As for the cult aspect, I got into it because I cant see paying $6 for a cartridge that might give me two uses before sandpaper would be a better choice. A Fatboy with a $0.10 Feather blade in it will last 4-5 shaves. Making my own soap, ¼ pound of which will outlast 20 (or more) $4 cans of goo, costs about $3.50/lb or there about depending on the fragrance method. So, not a cult for me, just good economics.


----------



## BrewerGeorge (Dec 20, 2017)

Ivanstein said:


> ...
> 
> As for the cult aspect, I got into it because I cant see paying $6 for a cartridge that might give me two uses before sandpaper would be a better choice. A Fatboy with a $0.10 Feather blade in it will last 4-5 shaves. Making my own soap, ¼ pound of which will outlast 20 (or more) $4 cans of goo, costs about $3.50/lb or there about depending on the fragrance method. So, not a cult for me, just good economics.



Oh, I'm with you.  Takes a cult member to know a cult member. :twisted:

My advice to buy one first puck to see if he likes it was based on KOH and stearic both being sort of specialty items that would cost about $25 to get a working amount of - about half the cost of a decent puck from Amazon.


----------



## The Efficacious Gentleman (Dec 20, 2017)
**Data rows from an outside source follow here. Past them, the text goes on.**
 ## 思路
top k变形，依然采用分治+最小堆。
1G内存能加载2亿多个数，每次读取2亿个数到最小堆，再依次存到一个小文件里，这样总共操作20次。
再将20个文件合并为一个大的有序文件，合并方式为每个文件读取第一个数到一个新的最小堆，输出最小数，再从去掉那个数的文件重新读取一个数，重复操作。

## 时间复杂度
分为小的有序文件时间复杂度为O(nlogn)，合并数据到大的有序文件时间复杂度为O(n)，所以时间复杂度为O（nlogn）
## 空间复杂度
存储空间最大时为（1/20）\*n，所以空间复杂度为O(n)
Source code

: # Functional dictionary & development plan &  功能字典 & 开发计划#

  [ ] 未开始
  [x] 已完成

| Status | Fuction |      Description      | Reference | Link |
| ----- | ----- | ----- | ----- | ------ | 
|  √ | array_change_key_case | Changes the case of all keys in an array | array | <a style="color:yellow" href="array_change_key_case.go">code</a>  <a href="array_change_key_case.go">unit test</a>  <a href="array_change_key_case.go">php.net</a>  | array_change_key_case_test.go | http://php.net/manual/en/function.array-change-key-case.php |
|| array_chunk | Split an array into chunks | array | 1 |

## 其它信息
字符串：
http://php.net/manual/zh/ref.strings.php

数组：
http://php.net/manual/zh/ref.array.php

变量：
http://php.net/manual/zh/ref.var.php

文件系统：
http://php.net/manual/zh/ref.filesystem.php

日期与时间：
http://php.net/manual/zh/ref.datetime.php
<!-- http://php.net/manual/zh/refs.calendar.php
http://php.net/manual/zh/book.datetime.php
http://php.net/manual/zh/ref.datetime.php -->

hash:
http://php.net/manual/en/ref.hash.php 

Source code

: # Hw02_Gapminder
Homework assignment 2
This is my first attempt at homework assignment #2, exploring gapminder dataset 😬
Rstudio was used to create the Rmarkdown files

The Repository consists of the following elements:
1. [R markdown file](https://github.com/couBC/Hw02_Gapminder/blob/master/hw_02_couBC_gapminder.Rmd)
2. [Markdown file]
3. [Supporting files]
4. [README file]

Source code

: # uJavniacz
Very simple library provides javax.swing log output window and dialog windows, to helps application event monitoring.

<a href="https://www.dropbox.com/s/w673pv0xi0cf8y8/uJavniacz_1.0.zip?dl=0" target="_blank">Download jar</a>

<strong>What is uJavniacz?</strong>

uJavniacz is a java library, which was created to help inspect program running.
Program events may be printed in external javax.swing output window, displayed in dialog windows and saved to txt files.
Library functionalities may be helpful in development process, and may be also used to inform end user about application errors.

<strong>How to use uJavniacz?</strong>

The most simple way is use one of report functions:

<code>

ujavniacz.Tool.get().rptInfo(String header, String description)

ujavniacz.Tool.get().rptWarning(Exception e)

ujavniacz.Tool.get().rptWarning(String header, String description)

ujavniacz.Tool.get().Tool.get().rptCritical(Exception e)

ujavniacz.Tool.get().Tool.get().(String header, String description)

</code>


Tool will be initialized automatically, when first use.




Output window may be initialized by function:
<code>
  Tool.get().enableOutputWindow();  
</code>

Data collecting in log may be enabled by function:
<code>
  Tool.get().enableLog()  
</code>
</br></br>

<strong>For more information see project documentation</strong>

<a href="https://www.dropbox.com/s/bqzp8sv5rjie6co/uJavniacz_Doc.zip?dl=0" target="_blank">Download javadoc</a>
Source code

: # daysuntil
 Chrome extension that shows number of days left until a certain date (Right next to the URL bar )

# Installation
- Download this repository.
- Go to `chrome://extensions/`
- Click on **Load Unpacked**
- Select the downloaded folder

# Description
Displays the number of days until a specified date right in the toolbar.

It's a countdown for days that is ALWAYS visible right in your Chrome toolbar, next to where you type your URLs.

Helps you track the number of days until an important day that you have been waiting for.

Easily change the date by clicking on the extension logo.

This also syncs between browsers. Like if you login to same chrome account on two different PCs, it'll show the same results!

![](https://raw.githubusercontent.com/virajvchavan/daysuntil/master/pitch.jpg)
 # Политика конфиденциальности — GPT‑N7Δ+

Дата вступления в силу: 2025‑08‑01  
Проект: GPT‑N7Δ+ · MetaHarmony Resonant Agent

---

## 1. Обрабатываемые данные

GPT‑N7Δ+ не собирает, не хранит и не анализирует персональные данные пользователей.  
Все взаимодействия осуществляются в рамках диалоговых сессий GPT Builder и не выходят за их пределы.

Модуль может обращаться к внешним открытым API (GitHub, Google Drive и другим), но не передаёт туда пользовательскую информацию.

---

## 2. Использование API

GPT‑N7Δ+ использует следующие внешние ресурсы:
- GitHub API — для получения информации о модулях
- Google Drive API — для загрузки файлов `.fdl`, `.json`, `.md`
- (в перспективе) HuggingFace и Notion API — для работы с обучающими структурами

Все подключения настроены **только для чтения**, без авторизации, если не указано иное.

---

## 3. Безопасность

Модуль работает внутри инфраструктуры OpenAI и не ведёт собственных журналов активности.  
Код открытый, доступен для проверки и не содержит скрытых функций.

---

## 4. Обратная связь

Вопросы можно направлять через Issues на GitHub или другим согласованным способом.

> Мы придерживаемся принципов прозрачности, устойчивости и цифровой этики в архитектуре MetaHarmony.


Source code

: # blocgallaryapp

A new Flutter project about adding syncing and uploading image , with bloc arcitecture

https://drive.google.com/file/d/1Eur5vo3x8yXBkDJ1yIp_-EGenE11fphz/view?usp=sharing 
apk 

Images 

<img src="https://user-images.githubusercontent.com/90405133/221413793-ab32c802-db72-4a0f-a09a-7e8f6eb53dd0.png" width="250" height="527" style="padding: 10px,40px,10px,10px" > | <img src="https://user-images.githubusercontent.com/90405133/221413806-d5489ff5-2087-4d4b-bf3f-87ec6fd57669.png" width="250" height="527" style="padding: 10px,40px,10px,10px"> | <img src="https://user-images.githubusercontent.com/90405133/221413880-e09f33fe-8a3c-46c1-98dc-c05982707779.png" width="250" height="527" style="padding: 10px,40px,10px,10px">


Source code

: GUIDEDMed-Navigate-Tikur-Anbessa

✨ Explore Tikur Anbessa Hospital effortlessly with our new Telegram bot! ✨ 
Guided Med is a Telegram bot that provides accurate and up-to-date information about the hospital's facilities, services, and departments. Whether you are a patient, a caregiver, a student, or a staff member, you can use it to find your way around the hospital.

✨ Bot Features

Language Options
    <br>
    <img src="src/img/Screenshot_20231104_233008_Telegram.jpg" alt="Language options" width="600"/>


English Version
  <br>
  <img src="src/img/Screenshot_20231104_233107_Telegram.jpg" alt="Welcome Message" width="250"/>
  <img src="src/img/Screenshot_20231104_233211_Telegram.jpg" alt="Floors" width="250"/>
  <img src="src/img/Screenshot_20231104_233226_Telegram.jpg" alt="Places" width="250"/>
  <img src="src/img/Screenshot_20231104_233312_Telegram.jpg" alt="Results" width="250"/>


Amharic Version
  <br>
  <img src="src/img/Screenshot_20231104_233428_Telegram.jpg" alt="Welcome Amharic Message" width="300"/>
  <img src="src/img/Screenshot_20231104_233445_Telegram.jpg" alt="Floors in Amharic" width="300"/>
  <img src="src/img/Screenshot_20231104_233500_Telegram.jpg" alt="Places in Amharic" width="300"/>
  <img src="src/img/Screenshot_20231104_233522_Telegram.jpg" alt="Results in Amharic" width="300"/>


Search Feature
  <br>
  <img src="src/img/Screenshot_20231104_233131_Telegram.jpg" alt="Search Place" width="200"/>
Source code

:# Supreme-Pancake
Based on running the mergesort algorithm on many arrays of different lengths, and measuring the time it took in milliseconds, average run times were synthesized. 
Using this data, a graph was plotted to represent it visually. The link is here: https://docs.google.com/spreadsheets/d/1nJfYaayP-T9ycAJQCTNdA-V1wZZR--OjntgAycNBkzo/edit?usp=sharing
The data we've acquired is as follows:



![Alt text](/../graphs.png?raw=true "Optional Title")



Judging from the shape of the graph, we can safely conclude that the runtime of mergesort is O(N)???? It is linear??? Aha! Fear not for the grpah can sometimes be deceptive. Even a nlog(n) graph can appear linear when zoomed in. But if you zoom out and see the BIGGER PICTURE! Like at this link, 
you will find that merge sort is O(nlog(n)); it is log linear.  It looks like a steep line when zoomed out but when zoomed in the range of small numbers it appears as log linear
Shaving soap and a straight razor (with cold water) is the best shave I've ever had. It takes me 20 minutes from start to finish, costs next to nothing (apart from the addiction of buying razors, of course) so all in all I can't fault it. I don't need to be clean shaven each day, so at most twice a week when I get so smooth works. Time taken when learning, however, was an issue. Getting up around an hour early to shave was not fun. 

You can get a little sample from most shaving soap makers quite cheaply, and a starter brush doesn't have to break the bank.


----------



## Ivanstein (Dec 20, 2017)

The Efficacious Gentleman said:


> Shaving soap and a straight razor (with cold water) is the best shave I've ever had. It takes me 20 minutes from start to finish, costs next to nothing (apart from the addiction of buying razors, of course) so all in all I can't fault it. I don't need to be clean shaven each day, so at most twice a week when I get so smooth works. Time taken when learning, however, was an issue. Getting up around an hour early to shave was not fun.
> 
> You can get a little sample from most shaving soap makers quite cheaply, and a starter brush doesn't have to break the bank.


The acquisition addiction is one of those first rule of Fight Club type things!


----------